◆ Assignment
In the data below, which lines hold the word "able"? Copy them.

◆ Exercise materials
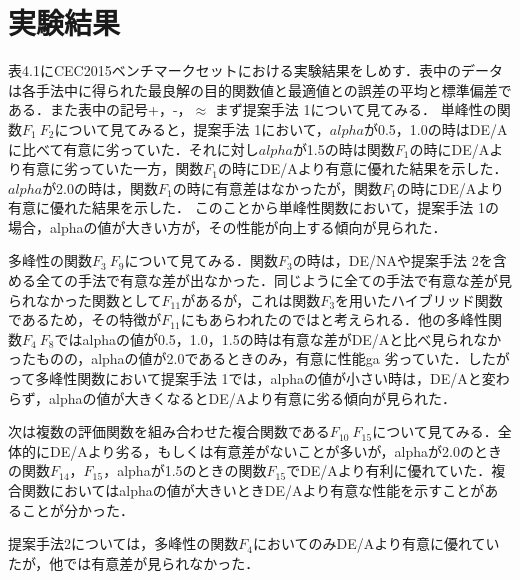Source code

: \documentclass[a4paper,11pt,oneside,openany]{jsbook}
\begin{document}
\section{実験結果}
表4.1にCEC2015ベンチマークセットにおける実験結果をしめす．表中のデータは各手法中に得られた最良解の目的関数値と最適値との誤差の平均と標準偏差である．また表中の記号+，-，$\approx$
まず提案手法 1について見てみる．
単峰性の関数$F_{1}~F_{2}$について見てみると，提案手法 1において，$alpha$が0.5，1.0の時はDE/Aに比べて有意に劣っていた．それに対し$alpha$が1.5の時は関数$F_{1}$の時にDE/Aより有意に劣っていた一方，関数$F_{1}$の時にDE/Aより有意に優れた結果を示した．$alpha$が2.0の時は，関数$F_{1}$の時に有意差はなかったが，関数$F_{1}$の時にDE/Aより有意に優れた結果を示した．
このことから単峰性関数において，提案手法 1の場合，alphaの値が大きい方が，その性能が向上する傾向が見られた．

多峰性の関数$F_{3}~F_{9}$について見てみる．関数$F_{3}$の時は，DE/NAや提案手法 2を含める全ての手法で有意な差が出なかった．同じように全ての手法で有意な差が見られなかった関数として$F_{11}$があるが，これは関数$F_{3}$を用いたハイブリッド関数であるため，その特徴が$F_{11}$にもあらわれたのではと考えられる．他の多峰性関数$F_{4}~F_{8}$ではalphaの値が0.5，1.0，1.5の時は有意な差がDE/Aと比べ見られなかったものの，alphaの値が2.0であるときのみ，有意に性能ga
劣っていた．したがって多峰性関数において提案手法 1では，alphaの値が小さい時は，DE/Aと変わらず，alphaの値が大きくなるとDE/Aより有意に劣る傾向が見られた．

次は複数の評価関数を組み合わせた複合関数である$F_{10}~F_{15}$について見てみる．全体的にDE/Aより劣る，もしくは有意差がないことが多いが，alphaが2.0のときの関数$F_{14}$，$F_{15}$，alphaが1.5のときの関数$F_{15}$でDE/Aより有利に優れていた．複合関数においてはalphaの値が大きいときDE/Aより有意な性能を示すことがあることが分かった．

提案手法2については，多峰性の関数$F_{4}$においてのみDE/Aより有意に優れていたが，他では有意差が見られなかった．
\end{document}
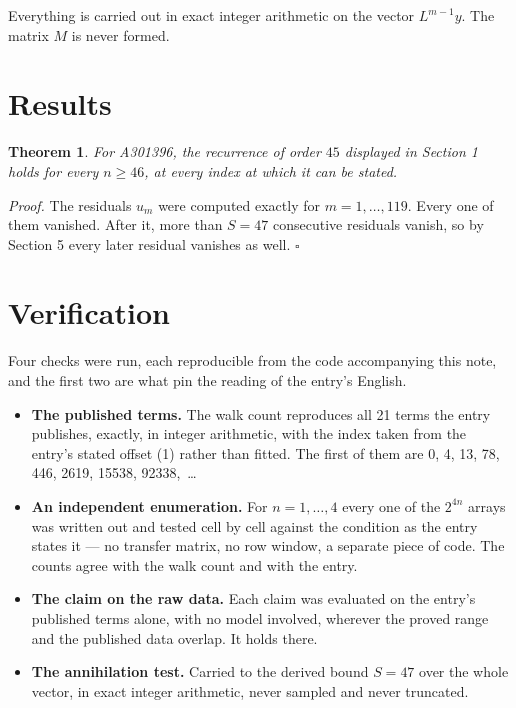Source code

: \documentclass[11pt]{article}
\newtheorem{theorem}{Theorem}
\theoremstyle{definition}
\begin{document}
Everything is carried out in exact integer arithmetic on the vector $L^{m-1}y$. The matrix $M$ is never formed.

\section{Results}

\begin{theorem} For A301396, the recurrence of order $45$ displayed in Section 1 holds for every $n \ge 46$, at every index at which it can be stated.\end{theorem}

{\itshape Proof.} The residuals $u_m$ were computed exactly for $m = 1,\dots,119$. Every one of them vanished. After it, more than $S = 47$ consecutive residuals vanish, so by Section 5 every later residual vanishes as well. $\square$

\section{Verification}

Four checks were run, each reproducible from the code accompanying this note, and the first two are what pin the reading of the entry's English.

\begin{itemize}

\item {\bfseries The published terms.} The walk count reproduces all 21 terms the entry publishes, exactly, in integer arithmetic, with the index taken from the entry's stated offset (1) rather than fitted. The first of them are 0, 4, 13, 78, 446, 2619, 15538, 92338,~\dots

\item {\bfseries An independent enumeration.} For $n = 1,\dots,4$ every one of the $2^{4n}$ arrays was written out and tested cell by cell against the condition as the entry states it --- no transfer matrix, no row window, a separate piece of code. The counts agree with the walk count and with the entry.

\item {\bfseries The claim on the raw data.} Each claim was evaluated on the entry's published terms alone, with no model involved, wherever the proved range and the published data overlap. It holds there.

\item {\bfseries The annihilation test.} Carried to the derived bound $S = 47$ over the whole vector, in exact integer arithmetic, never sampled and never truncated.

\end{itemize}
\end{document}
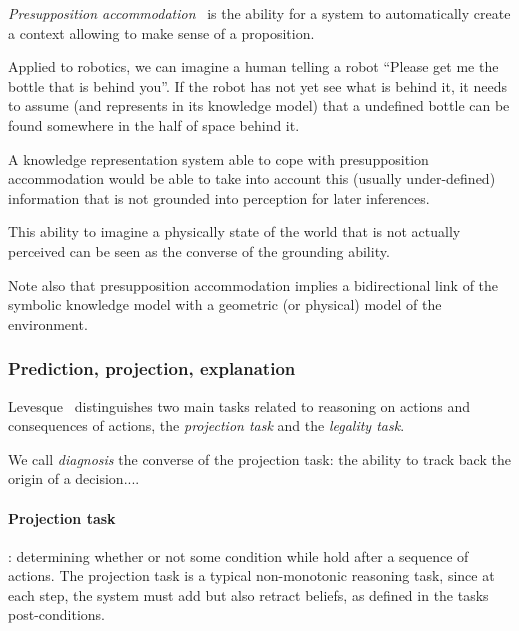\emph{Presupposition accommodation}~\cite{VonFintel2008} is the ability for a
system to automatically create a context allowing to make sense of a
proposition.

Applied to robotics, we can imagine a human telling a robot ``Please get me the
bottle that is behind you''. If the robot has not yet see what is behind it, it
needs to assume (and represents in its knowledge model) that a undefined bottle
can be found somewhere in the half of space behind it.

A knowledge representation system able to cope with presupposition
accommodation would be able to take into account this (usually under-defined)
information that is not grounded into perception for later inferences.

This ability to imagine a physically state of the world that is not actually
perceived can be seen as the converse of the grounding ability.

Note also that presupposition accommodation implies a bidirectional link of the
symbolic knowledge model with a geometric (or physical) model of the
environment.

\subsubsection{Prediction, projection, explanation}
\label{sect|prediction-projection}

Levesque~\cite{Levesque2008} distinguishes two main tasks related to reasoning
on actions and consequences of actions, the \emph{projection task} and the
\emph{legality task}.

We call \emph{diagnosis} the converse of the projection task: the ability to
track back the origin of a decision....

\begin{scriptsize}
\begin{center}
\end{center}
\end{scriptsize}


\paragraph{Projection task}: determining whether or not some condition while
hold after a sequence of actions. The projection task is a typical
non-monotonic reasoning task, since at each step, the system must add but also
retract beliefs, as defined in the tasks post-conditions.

◆ Answer space
A knowledge representation system able to cope with presupposition
accommodation would be able to take into account this (usually under-defined)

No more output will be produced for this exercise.